“Serving and welcoming people fleeing violence and conflict in various regions of the world is part of our identity as Catholics,” Auxiliary Bishop Eusebio Elizondo of Seattle said at the bishops’ annual meeting in Baltimore on Nov. 15. With more than 65 million displaced people in the world today, the head of the bishops’ migration committee pledged that “our 80 dioceses across the country are eager to continue this wonderful act of accompaniment.”
In the wake of the election of Donald J. Trump, it is a message worth repeating. On the campaign trail, the president-elect put Syrian refugees on notice. “If I win, they are going back,” he said in September 2015. While Mr. Trump would not have the authority, even as president, to send back Syrian refugees who are already here, it is within his power to bring the number of refugees admitted down to zero.

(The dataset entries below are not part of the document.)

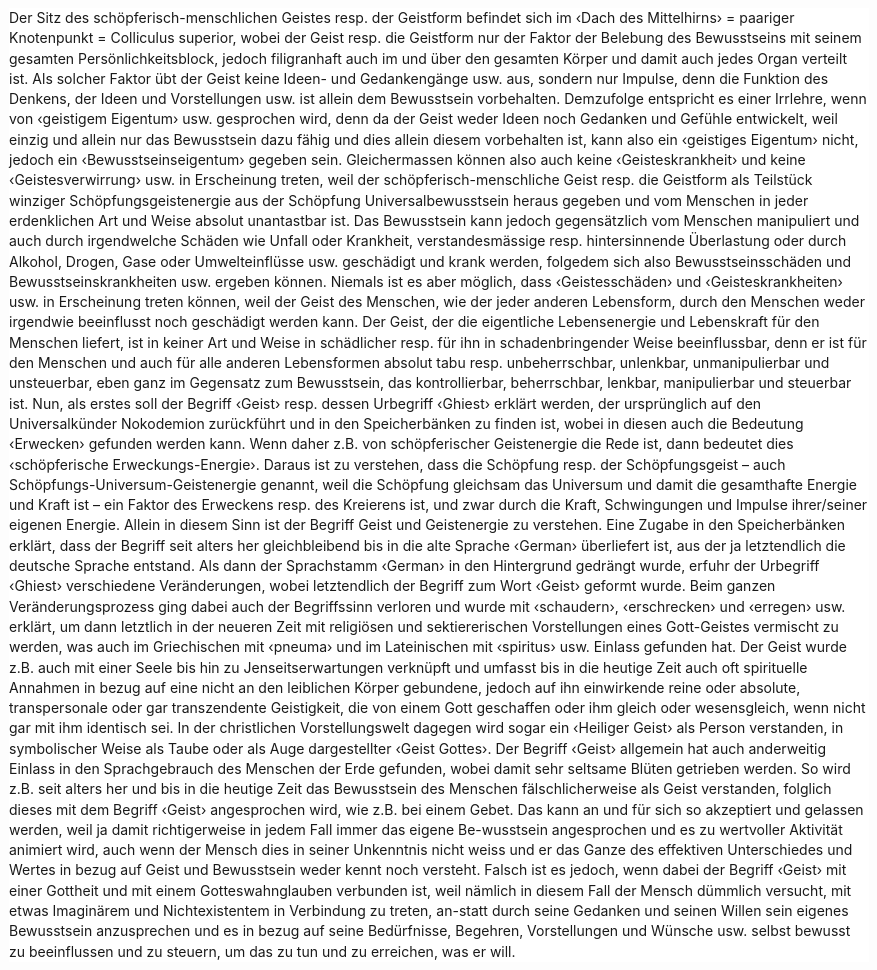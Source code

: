 Der Sitz des schöpferisch-menschlichen Geistes resp. der Geistform befindet sich im ‹Dach des Mittelhirns› = paariger Knotenpunkt = Colliculus superior, wobei der Geist resp. die Geistform nur der Faktor der Belebung des Bewusstseins mit seinem gesamten Persönlichkeitsblock, jedoch filigranhaft auch im und über den gesamten Körper und damit auch jedes Organ verteilt ist. Als solcher Faktor übt der Geist keine Ideen- und Gedankengänge usw. aus, sondern nur Impulse, denn die Funktion des Denkens, der Ideen und Vorstellungen usw. ist allein dem Bewusstsein vorbehalten. Demzufolge entspricht es einer Irrlehre, wenn von ‹geistigem Eigentum› usw. gesprochen wird, denn da der Geist weder Ideen noch Gedanken und Gefühle entwickelt, weil einzig und allein nur das Bewusstsein dazu fähig und dies allein diesem vorbehalten ist, kann also ein ‹geistiges Eigentum› nicht, jedoch ein ‹Bewusstseinseigentum› gegeben sein. Gleichermassen können also auch keine ‹Geisteskrankheit› und keine ‹Geistesverwirrung› usw. in Erscheinung treten, weil der schöpferisch-menschliche Geist resp. die Geistform als Teilstück winziger Schöpfungsgeistenergie aus der Schöpfung Universalbewusstsein heraus gegeben und vom Menschen in jeder erdenklichen Art und Weise absolut unantastbar ist. Das Bewusstsein kann jedoch gegensätzlich vom Menschen manipuliert und auch durch irgendwelche Schäden wie Unfall oder Krankheit, verstandesmässige resp. hintersinnende Überlastung oder durch Alkohol, Drogen, Gase oder Umwelteinflüsse usw. geschädigt und krank werden, folgedem sich also Bewusstseinsschäden und Bewusstseinskrankheiten usw. ergeben können. Niemals ist es aber möglich, dass ‹Geistesschäden› und ‹Geisteskrankheiten› usw. in Erscheinung treten können, weil der Geist des Menschen, wie der jeder anderen Lebensform, durch den Menschen weder irgendwie beeinflusst noch geschädigt werden kann. Der Geist, der die eigentliche Lebensenergie und Lebenskraft für den Menschen liefert, ist in keiner Art und Weise in schädlicher resp. für ihn in schadenbringender Weise beeinflussbar, denn er ist für den Menschen und auch für alle anderen Lebensformen absolut tabu resp. unbeherrschbar, unlenkbar, unmanipulierbar und unsteuerbar, eben ganz im Gegensatz zum Bewusstsein, das kontrollierbar, beherrschbar, lenkbar, manipulierbar und steuerbar ist.
Nun, als erstes soll der Begriff ‹Geist› resp. dessen Urbegriff ‹Ghiest› erklärt werden, der ursprünglich auf den Universalkünder Nokodemion zurückführt und in den Speicherbänken zu finden ist, wobei in diesen auch die Bedeutung ‹Erwecken› gefunden werden kann. Wenn daher z.B. von schöpferischer Geistenergie die Rede ist, dann bedeutet dies ‹schöpferische Erweckungs-Energie›. Daraus ist zu verstehen, dass die Schöpfung resp. der Schöpfungsgeist – auch Schöpfungs-Universum-Geistenergie genannt, weil die Schöpfung gleichsam das Universum und damit die gesamthafte Energie und Kraft ist – ein Faktor des Erweckens resp. des Kreierens ist, und zwar durch die Kraft, Schwingungen und Impulse ihrer/seiner eigenen Energie. Allein in diesem Sinn ist der Begriff Geist und Geistenergie zu verstehen.
Eine Zugabe in den Speicherbänken erklärt, dass der Begriff seit alters her gleichbleibend bis in die alte Sprache ‹German› überliefert ist, aus der ja letztendlich die deutsche Sprache entstand. Als dann der Sprachstamm ‹German› in den Hintergrund gedrängt wurde, erfuhr der Urbegriff ‹Ghiest› verschiedene Veränderungen, wobei letztendlich der Begriff zum Wort ‹Geist› geformt wurde. Beim ganzen Veränderungsprozess ging dabei auch der Begriffssinn verloren und wurde mit ‹schaudern›, ‹erschrecken› und ‹erregen› usw. erklärt, um dann letztlich in der neueren Zeit mit religiösen und sektiererischen Vorstellungen eines Gott-Geistes vermischt zu werden, was auch im Griechischen mit ‹pneuma› und im Lateinischen mit ‹spiritus› usw. Einlass gefunden hat. Der Geist wurde z.B. auch mit einer Seele bis hin zu Jenseitserwartungen verknüpft und umfasst bis in die heutige Zeit auch oft spirituelle Annahmen in bezug auf eine nicht an den leiblichen Körper gebundene, jedoch auf ihn einwirkende reine oder absolute, transpersonale oder gar transzendente Geistigkeit, die von einem Gott geschaffen oder ihm gleich oder wesensgleich, wenn nicht gar mit ihm identisch sei. In der christlichen Vorstellungswelt dagegen wird sogar ein ‹Heiliger Geist› als Person verstanden, in symbolischer Weise als Taube oder als Auge dargestellter ‹Geist Gottes›.
Der Begriff ‹Geist› allgemein hat auch anderweitig Einlass in den Sprachgebrauch des Menschen der Erde gefunden, wobei damit sehr seltsame Blüten getrieben werden. So wird z.B. seit alters her und bis in die heutige Zeit das Bewusstsein des Menschen fälschlicherweise als Geist verstanden, folglich dieses mit dem Begriff ‹Geist› angesprochen wird, wie z.B. bei einem Gebet. Das kann an und für sich so akzeptiert und gelassen werden, weil ja damit richtigerweise in jedem Fall immer das eigene Be-wusstsein angesprochen und es zu wertvoller Aktivität animiert wird, auch wenn der Mensch dies in seiner Unkenntnis nicht weiss und er das Ganze des effektiven Unterschiedes und Wertes in bezug auf Geist und Bewusstsein weder kennt noch versteht. Falsch ist es jedoch, wenn dabei der Begriff ‹Geist› mit einer Gottheit und mit einem Gotteswahnglauben verbunden ist, weil nämlich in diesem Fall der Mensch dümmlich versucht, mit etwas Imaginärem und Nichtexistentem in Verbindung zu treten, an-statt durch seine Gedanken und seinen Willen sein eigenes Bewusstsein anzusprechen und es in bezug auf seine Bedürfnisse, Begehren, Vorstellungen und Wünsche usw. selbst bewusst zu beeinflussen und zu steuern, um das zu tun und zu erreichen, was er will.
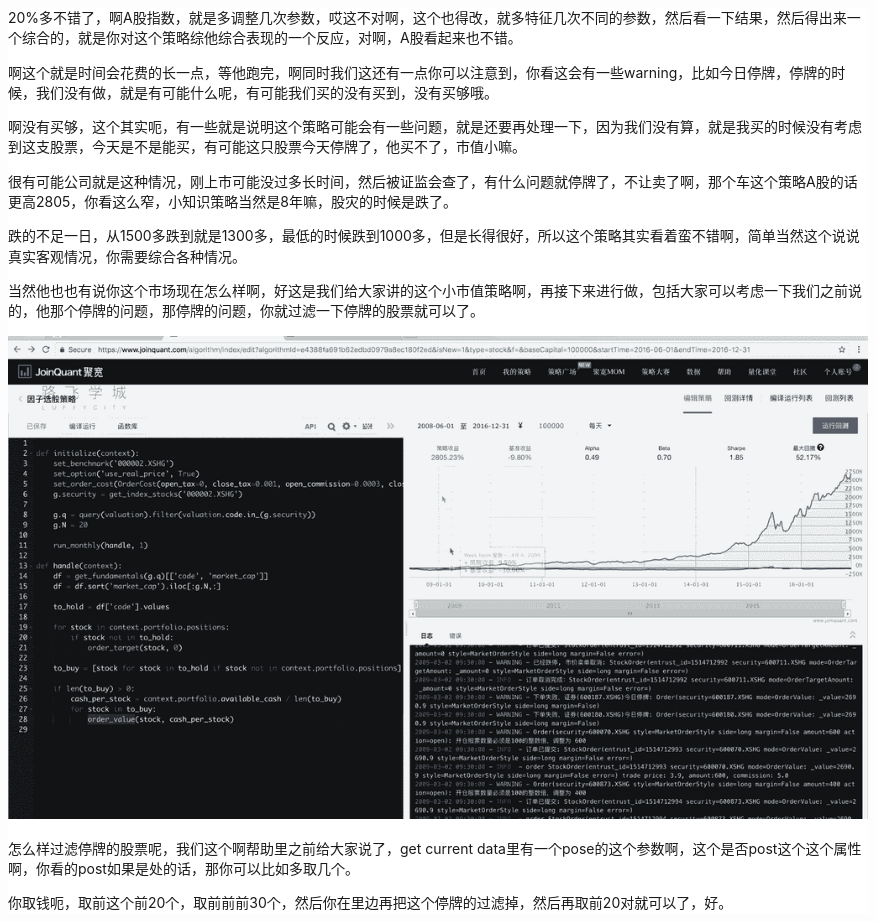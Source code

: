 20%多不错了，啊A股指数，就是多调整几次参数，哎这不对啊，这个也得改，就多特征几次不同的参数，然后看一下结果，然后得出来一个综合的，就是你对这个策略综他综合表现的一个反应，对啊，A股看起来也不错。

啊这个就是时间会花费的长一点，等他跑完，啊同时我们这还有一点你可以注意到，你看这会有一些warning，比如今日停牌，停牌的时候，我们没有做，就是有可能什么呢，有可能我们买的没有买到，没有买够哦。

啊没有买够，这个其实呃，有一些就是说明这个策略可能会有一些问题，就是还要再处理一下，因为我们没有算，就是我买的时候没有考虑到这支股票，今天是不是能买，有可能这只股票今天停牌了，他买不了，市值小嘛。

很有可能公司就是这种情况，刚上市可能没过多长时间，然后被证监会查了，有什么问题就停牌了，不让卖了啊，那个车这个策略A股的话更高2805，你看这么窄，小知识策略当然是8年嘛，股灾的时候是跌了。

跌的不足一日，从1500多跌到就是1300多，最低的时候跌到1000多，但是长得很好，所以这个策略其实看着蛮不错啊，简单当然这个说说真实客观情况，你需要综合各种情况。

当然他也也有说你这个市场现在怎么样啊，好这是我们给大家讲的这个小市值策略啊，再接下来进行做，包括大家可以考虑一下我们之前说的，他那个停牌的问题，那停牌的问题，你就过滤一下停牌的股票就可以了。



![](img/cb881689e43df265e7e501ce2db86815_31.png)

怎么样过滤停牌的股票呢，我们这个啊帮助里之前给大家说了，get current data里有一个pose的这个参数啊，这个是否post这个这个属性啊，你看的post如果是处的话，那你可以比如多取几个。

你取钱呃，取前这个前20个，取前前前30个，然后你在里边再把这个停牌的过滤掉，然后再取前20对就可以了，好。


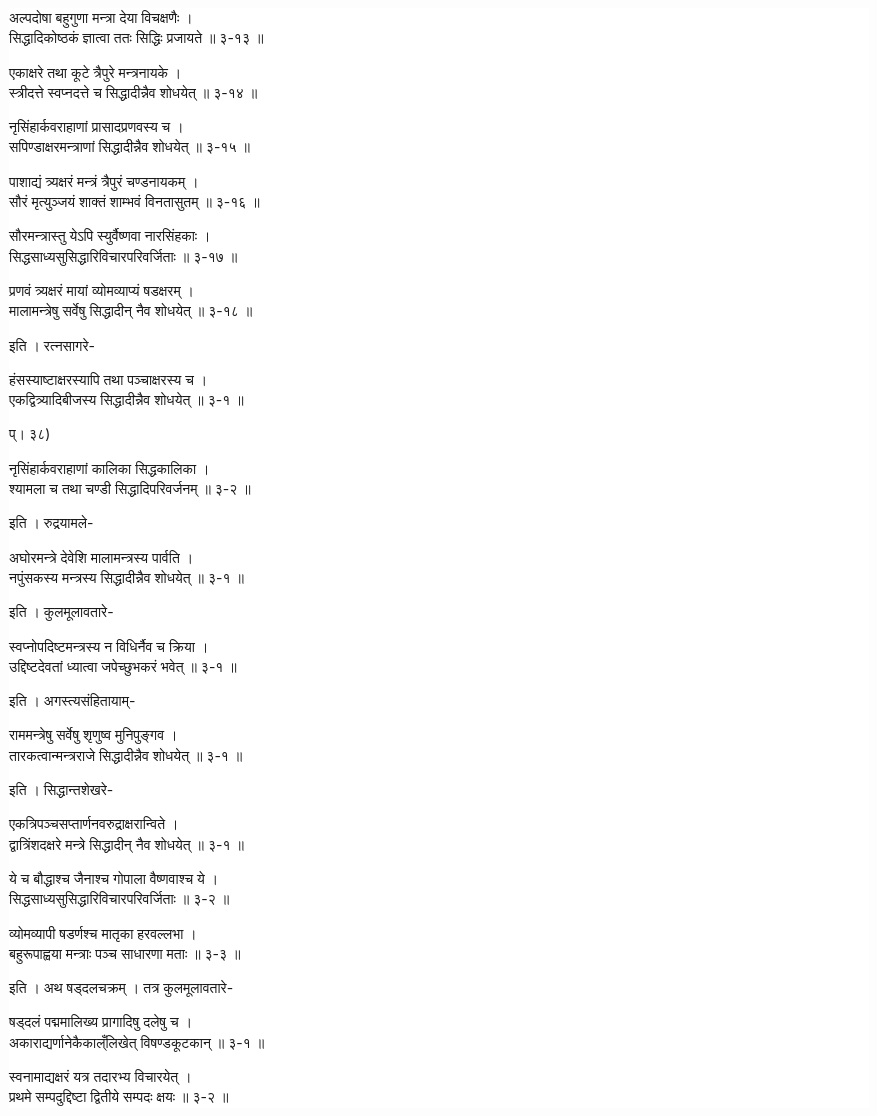 अल्पदोषा बहुगुणा मन्त्रा देया विचक्षणैः ।  
सिद्धादिकोष्ठकं ज्ञात्वा ततः सिद्धिः प्रजायते ॥ ३-१३ ॥  
  
एकाक्षरे तथा कूटे त्रैपुरे मन्त्रनायके ।  
स्त्रीदत्ते स्वप्नदत्ते च सिद्धादीन्नैव शोधयेत् ॥ ३-१४ ॥  
  
नृसिंहार्कवराहाणां प्रासादप्रणवस्य च ।  
सपिण्डाक्षरमन्त्राणां सिद्धादीन्नैव शोधयेत् ॥ ३-१५ ॥  
  
पाशाद्यं त्र्यक्षरं मन्त्रं त्रैपुरं चण्डनायकम् ।  
सौरं मृत्युञ्जयं शाक्तं शाम्भवं विनतासुतम् ॥ ३-१६ ॥  
  
सौरमन्त्रास्तु येऽपि स्युर्वैष्णवा नारसिंहकाः ।  
सिद्धसाध्यसुसिद्धारिविचारपरिवर्जिताः ॥ ३-१७ ॥  
  
प्रणवं त्र्यक्षरं मायां व्योमव्याप्यं षडक्षरम् ।  
मालामन्त्रेषु सर्वेषु सिद्धादीन् नैव शोधयेत् ॥ ३-१८ ॥  
  
इति । रत्नसागरे-  
  
हंसस्याष्टाक्षरस्यापि तथा पञ्चाक्षरस्य च ।  
एकद्वित्र्यादिबीजस्य सिद्धादीन्नैव शोधयेत् ॥ ३-१ ॥  
  
प्। ३८)  
  
नृसिंहार्कवराहाणां कालिका सिद्धकालिका ।  
श्यामला च तथा चण्डी सिद्धादिपरिवर्जनम् ॥ ३-२ ॥  
  
इति । रुद्रयामले-  
  
अघोरमन्त्रे देवेशि मालामन्त्रस्य पार्वति ।   
नपुंसकस्य मन्त्रस्य सिद्धादीन्नैव शोधयेत् ॥ ३-१ ॥  
  
इति । कुलमूलावतारे-  
  
स्वप्नोपदिष्टमन्त्रस्य न विधिर्नैव च क्रिया ।  
उद्दिष्टदेवतां ध्यात्वा जपेच्छुभकरं भवेत् ॥ ३-१ ॥  
  
इति । अगस्त्यसंहितायाम्-  
  
राममन्त्रेषु सर्वेषु शृणुष्व मुनिपुङ्गव ।   
तारकत्वान्मन्त्रराजे सिद्धादीन्नैव शोधयेत् ॥ ३-१ ॥  
  
इति । सिद्धान्तशेखरे-  
  
एकत्रिपञ्चसप्तार्णनवरुद्राक्षरान्विते ।  
द्वात्रिंशदक्षरे मन्त्रे सिद्धादीन् नैव शोधयेत् ॥ ३-१ ॥  
  
ये च बौद्धाश्च जैनाश्च गोपाला वैष्णवाश्च ये ।  
सिद्धसाध्यसुसिद्धारिविचारपरिवर्जिताः ॥ ३-२ ॥  
  
व्योमव्यापी षडर्णश्च मातृका हरवल्लभा ।  
बहुरूपाह्वया मन्त्राः पञ्च साधारणा मताः ॥ ३-३ ॥  
  
इति । अथ षड्दलचक्रम् । तत्र कुलमूलावतारे-  
  
षड्दलं पद्ममालिख्य प्रागादिषु दलेषु च ।  
अकाराद्यर्णानेकैकाल्ँलिखेत् विषण्डकूटकान् ॥ ३-१ ॥  
  
स्वनामाद्यक्षरं यत्र तदारभ्य विचारयेत् ।   
प्रथमे सम्पदुद्दिष्टा द्वितीये सम्पदः क्षयः ॥ ३-२ ॥  
  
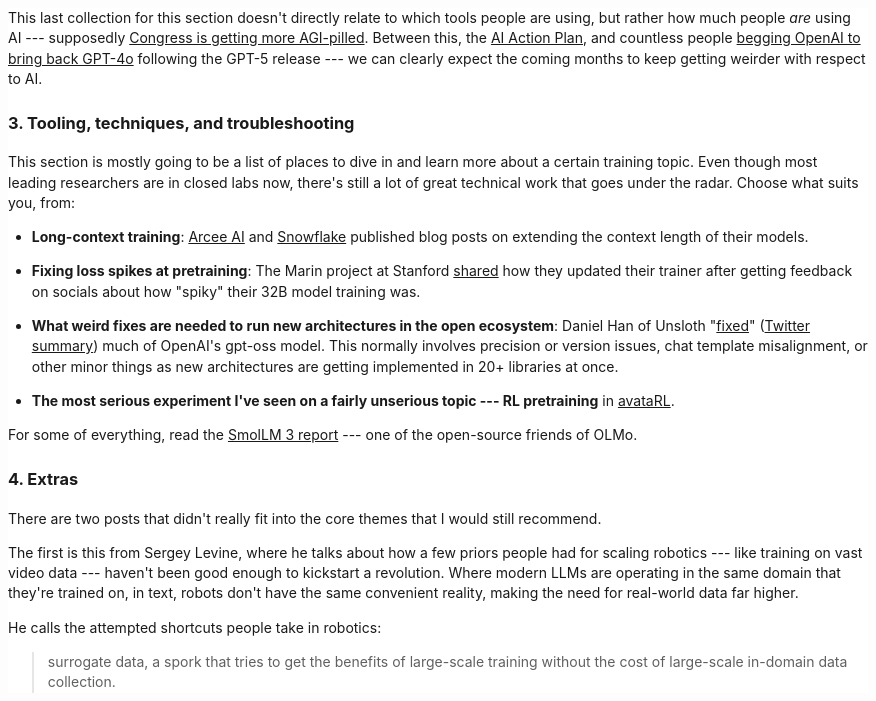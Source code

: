 This last collection for this section doesn't directly relate to which tools people are using, but rather how much people *are* using AI --- supposedly [Congress is getting more AGI-pilled](https://peterwildeford.substack.com/p/congress-has-started-taking-agi-more?r=68gy5&utm_medium=ios&triedRedirect=true). Between this, the [AI Action Plan](https://www.interconnects.ai/p/the-white-houses-plan-for-open-models), and countless people [begging OpenAI to bring back GPT-4o](https://www.thealgorithmicbridge.com/p/after-gpt-5-release-hundreds-begged) following the GPT-5 release --- we can clearly expect the coming months to keep getting weirder with respect to AI.

### 3. Tooling, techniques, and troubleshooting

This section is mostly going to be a list of places to dive in and learn more about a certain training topic. Even though most leading researchers are in closed labs now, there's still a lot of great technical work that goes under the radar. Choose what suits you, from:

-   **Long-context training**: [Arcee AI](https://www.arcee.ai/blog/extending-afm-4-5b-to-64k-context-length) and [Snowflake](https://www.snowflake.com/en/engineering-blog/arctic-long-sequence-training-multi-million-token-ai/) published blog posts on extending the context length of their models.

-   **Fixing loss spikes at pretraining**: The Marin project at Stanford [shared](https://x.com/dlwh/status/1938282073296671045) how they updated their trainer after getting feedback on socials about how "spiky" their 32B model training was.

-   **What weird fixes are needed to run new architectures in the open ecosystem**: Daniel Han of Unsloth "[fixed](https://docs.unsloth.ai/basics/gpt-oss-how-to-run-and-fine-tune#unsloth-fixes-for-gpt-oss)" ([Twitter summary](https://x.com/danielhanchen/status/1953901104150065544)) much of OpenAI's gpt-oss model. This normally involves precision or version issues, chat template misalignment, or other minor things as new architectures are getting implemented in 20+ libraries at once.

-   **The most serious experiment I've seen on a fairly unserious topic --- RL pretraining** in [avataRL](https://tokenbender.com/post.html?id=avatarl).

For some of everything, read the [SmolLM 3 report](https://huggingface.co/blog/smollm3) --- one of the open-source friends of OLMo.

### 4. Extras

There are two posts that didn't really fit into the core themes that I would still recommend.

The first is this from Sergey Levine, where he talks about how a few priors people had for scaling robotics --- like training on vast video data --- haven't been good enough to kickstart a revolution. Where modern LLMs are operating in the same domain that they're trained on, in text, robots don't have the same convenient reality, making the need for real-world data far higher.

He calls the attempted shortcuts people take in robotics:

> surrogate data, a spork that tries to get the benefits of large-scale training without the cost of large-scale in-domain data collection.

This has refugee advocates worried. Chris George, executive director of Integrated Refugee and Immigrant Services in New Haven, Conn., told Deborah Amos of National Public Radio that popular support for a refugee ban is based on “a fundamental lack of information.” The State Department, he said, is partly to blame. It has insisted that resettlement programs like his keep a low profilein their communities. Now is the time to lift up the stories of asylum seekers, which more often than not are success stories of individual resiliency and communal solidarity. But it is also incumbent on those who have demonized and stoked fear of refugees to listen. Before Jan. 20, Mr. Trump should meet with Syrian refugees to hear about what drove them from their homeland and what they hope for their families. That should assuage his concern that “they could be ISIS,” and it could help to reassure the refugee population that they need not live in fear for the next four years.